* **PROBLEM TO WORK ON**: Locate, in the data below, the line that contains "the block reward plus" and the line that contains "incurred in a block $B$ will be"; reproduce exactly those two lines and every line between them, nothing more.

* **Stored data**:
----

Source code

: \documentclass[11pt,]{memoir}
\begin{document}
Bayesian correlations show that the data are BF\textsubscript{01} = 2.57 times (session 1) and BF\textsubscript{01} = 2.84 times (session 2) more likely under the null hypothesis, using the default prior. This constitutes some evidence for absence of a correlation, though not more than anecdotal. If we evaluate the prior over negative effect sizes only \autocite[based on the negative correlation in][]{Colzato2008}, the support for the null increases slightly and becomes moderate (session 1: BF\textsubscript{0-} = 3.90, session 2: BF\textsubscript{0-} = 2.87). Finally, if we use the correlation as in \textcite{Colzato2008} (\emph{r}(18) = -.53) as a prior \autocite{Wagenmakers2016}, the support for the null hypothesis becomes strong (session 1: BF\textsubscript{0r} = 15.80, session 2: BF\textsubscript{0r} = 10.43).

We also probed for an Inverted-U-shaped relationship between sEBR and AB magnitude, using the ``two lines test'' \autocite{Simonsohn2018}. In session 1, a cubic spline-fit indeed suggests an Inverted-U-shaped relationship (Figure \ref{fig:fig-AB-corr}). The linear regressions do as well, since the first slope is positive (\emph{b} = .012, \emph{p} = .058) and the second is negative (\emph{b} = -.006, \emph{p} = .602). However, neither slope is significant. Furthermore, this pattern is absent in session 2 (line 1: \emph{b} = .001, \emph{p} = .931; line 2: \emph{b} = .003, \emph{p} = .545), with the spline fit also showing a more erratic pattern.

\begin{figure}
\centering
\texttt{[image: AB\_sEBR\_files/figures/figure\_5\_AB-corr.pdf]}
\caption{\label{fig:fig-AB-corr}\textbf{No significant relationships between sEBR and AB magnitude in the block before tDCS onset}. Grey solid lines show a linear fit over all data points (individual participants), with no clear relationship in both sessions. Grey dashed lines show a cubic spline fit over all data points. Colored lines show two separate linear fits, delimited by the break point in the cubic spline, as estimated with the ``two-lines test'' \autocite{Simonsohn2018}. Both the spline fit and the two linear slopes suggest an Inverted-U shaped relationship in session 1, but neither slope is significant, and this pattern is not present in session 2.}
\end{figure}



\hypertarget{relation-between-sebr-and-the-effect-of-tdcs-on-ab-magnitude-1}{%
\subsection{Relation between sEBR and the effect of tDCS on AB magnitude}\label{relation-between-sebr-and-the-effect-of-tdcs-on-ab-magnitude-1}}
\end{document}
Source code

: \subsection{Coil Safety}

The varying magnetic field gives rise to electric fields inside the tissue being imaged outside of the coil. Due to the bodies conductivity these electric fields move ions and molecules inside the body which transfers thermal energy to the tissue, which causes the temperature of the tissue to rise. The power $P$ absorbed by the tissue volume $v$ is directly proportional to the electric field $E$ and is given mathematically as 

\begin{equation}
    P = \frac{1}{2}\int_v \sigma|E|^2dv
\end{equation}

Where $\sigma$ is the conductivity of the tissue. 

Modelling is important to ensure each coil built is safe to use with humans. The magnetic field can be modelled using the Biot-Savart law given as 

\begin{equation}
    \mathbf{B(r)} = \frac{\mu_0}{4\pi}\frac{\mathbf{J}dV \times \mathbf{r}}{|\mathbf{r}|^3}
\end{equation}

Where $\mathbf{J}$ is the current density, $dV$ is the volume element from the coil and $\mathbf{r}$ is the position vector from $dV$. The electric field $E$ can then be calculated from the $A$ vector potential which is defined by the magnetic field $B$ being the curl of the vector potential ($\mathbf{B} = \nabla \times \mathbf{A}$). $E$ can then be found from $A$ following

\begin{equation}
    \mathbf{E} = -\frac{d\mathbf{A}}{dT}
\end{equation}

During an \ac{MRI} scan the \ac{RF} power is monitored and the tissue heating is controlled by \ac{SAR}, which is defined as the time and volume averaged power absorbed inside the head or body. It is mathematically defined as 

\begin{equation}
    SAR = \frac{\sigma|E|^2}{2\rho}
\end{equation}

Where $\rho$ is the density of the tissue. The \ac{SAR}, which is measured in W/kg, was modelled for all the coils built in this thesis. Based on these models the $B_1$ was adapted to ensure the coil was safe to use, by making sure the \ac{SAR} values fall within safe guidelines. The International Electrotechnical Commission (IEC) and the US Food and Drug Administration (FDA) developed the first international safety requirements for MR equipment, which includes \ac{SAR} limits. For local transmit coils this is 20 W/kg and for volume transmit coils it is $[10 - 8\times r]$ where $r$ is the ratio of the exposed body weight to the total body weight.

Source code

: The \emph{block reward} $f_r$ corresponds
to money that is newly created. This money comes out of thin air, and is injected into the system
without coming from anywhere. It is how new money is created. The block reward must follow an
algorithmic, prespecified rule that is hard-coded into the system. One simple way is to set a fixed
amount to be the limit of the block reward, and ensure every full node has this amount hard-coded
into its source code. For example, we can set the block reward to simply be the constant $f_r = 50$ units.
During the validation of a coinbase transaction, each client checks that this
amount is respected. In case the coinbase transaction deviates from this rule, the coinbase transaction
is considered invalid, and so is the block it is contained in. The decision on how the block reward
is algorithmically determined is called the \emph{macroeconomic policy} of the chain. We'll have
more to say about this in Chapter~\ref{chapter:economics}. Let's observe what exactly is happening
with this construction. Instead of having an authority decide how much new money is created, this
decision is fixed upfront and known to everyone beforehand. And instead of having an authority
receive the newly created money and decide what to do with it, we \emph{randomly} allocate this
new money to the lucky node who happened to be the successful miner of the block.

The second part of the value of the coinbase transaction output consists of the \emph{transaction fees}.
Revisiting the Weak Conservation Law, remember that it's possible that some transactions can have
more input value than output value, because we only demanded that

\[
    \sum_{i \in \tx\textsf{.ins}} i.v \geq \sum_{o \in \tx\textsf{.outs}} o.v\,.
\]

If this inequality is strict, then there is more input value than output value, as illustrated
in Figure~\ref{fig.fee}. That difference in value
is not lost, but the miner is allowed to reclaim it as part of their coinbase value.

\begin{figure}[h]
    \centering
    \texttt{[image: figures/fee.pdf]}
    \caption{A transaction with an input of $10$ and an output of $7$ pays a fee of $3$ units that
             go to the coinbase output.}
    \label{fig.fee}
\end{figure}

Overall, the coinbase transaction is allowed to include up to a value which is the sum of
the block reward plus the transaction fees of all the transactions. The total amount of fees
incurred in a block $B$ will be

----

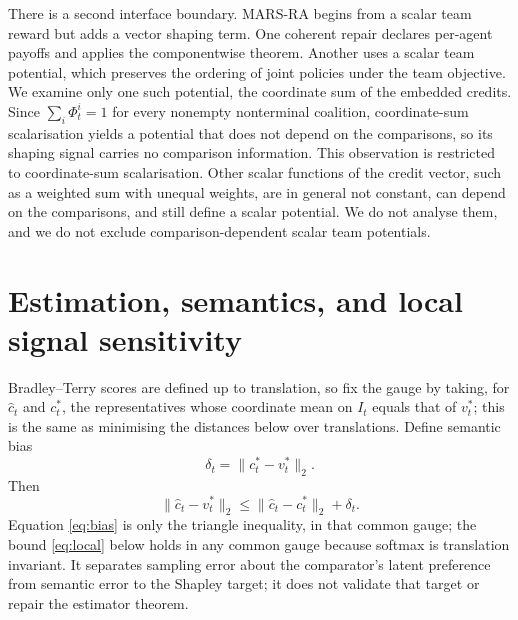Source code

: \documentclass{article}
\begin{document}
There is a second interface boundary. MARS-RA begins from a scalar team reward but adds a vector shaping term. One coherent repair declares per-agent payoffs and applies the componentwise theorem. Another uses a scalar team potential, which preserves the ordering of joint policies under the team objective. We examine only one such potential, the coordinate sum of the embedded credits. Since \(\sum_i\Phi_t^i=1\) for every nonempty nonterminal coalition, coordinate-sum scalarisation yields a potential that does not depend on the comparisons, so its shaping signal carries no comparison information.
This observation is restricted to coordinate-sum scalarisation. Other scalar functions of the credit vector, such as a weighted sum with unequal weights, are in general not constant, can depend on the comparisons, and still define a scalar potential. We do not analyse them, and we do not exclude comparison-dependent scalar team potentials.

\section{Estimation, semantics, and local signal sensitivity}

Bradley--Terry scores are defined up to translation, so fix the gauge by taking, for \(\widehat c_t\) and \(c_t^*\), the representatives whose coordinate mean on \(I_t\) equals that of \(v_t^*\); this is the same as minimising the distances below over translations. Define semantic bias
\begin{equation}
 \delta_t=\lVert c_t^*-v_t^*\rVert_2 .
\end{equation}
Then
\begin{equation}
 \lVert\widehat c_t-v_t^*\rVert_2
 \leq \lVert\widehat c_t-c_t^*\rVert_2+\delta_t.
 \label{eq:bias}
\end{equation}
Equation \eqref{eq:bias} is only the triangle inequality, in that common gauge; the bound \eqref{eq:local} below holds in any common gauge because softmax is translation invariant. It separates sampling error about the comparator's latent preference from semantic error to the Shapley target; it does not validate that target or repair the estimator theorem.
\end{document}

----

* **ANSWER BELOW**:
the block reward plus the transaction fees of all the transactions. The total amount of fees
incurred in a block $B$ will be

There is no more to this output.